Tripolyphosphate injected in aqueous solutions in order to sequester uranium, undergoes hydrolysis to orthophosphate forms, which serve as readily available nutrients for the various micro-organisms that thrive under these specific conditions and may even lead to an increase in their growth. The presence of rapidly adapting bacterial populations in sediment could strongly influence the migration/dissolution of uranium by dissolution and desorption due to the secretion of protons and various ligands. Therefore, understanding the role of bacteria in phosphate remediation technology and the interactions between meta-autunite and the microbes is very important. Of particular concern is the long-term stability of the sequestered uranium in the subsurface that may undergo subsequent remobilization. This task is designed to investigate bacteria-U(VI) interactions under oxygen restricted and anaerobic conditions, and study the potential bicarbonate-assisted U(VI) release from autunite minerals and uranium reduction by bacterial cells.

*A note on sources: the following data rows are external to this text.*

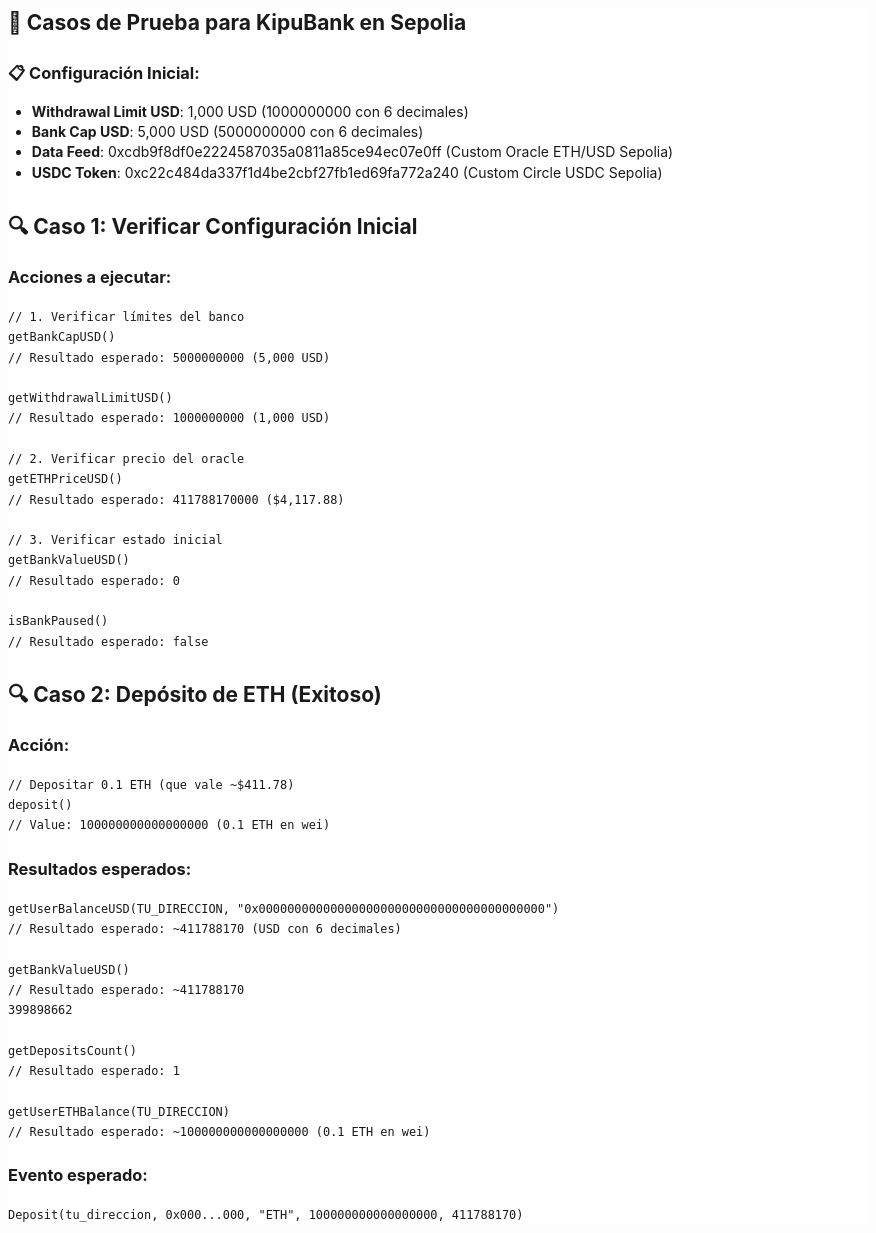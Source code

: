 

## 🧪 **Casos de Prueba para KipuBank en Sepolia**

### 📋 **Configuración Inicial:**

- **Withdrawal Limit USD**: 1,000 USD (1000000000 con 6 decimales)
- **Bank Cap USD**: 5,000 USD (5000000000 con 6 decimales)
- **Data Feed**: 0xcdb9f8df0e2224587035a0811a85ce94ec07e0ff (Custom Oracle ETH/USD Sepolia)
- **USDC Token**: 0xc22c484da337f1d4be2cbf27fb1ed69fa772a240 (Custom Circle USDC Sepolia)


## 🔍 **Caso 1: Verificar Configuración Inicial**

### **Acciones a ejecutar:**
```
// 1. Verificar límites del banco
getBankCapUSD() 
// Resultado esperado: 5000000000 (5,000 USD)

getWithdrawalLimitUSD()
// Resultado esperado: 1000000000 (1,000 USD)

// 2. Verificar precio del oracle
getETHPriceUSD()
// Resultado esperado: 411788170000 ($4,117.88)

// 3. Verificar estado inicial
getBankValueUSD()
// Resultado esperado: 0

isBankPaused()
// Resultado esperado: false
```

## 🔍 **Caso 2: Depósito de ETH (Exitoso)**

### **Acción:**
```
// Depositar 0.1 ETH (que vale ~$411.78)
deposit()
// Value: 100000000000000000 (0.1 ETH en wei)
```
### **Resultados esperados:**
```
getUserBalanceUSD(TU_DIRECCION, "0x0000000000000000000000000000000000000000")
// Resultado esperado: ~411788170 (USD con 6 decimales)

getBankValueUSD()
// Resultado esperado: ~411788170
399898662

getDepositsCount()
// Resultado esperado: 1

getUserETHBalance(TU_DIRECCION)
// Resultado esperado: ~100000000000000000 (0.1 ETH en wei)
```
### **Evento esperado:**
`Deposit(tu_direccion, 0x000...000, "ETH", 100000000000000000, 411788170)`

Rod shaped Shewanella oneidensis MR-1 on the surface of natural autunite viewed under Scanning Electron Microscopy

Rod shaped Shewanella oneidensis MR-1 on the surface of natural autunite viewed under Scanning Electron Microscopy

Objectives:

  • Examine the ability of oligotrophic dissimilatory metal reducing bacteria (DMRB) to influence the dissolution pathways of U(VI) present in the groundwater as stable meta-autunite.
  • Investigate the bacterial interactions with uranium and study the potential role of bicarbonate, which is an integral complexing ligand for U(VI) and a major ion in the pore water composition.
  • Inspect bacterial surfaces after exposure to U(VI) in the bicarbonate-bearing synthetic groundwater solution via Scanning Electron Microscopy (SEM).
  • Determine the difference between microbial effect on uranium release from synthetic and natural autunite.
  • Evaluate for bacterial viability in the presence of bicarbonate ions.

Benefits:

  • Evaluates the role of bacteria in the bio-enhanced release of U(VI) from autunite in the presence of various concentrations of HCO3 up to 10 mM.
  • Evaluates the effect of bicarbonate on the bacterial viability in the presence of toxic U6+ ions.
  • Yields insights on bacterial-U(VI) interactions under oxygen-restricted and anaerobic conditions and the ability of Shewanella oneidensis to influence the dissolution of natural and synthetic autunite in the presence of bicarbonate.

Accomplishments:

  • Experiments under oxygen restricted conditions revealed that in the absence of bicarbonates, U(VI) concentration decreases dramatically, most probably due to the reduction of U(VI) by Shewanella.
  • In higher bicarbonate concentrations under oxygen restricted conditions, no reduction was observed, probably due to the speciation of U(VI) found in the form of negatively charged carbonate complexes that are electrostatically repelled by negatively charged bacteria. Under anaerobic conditions, for all bicarbonate concentrations studied, no reduction of U(VI) was observed.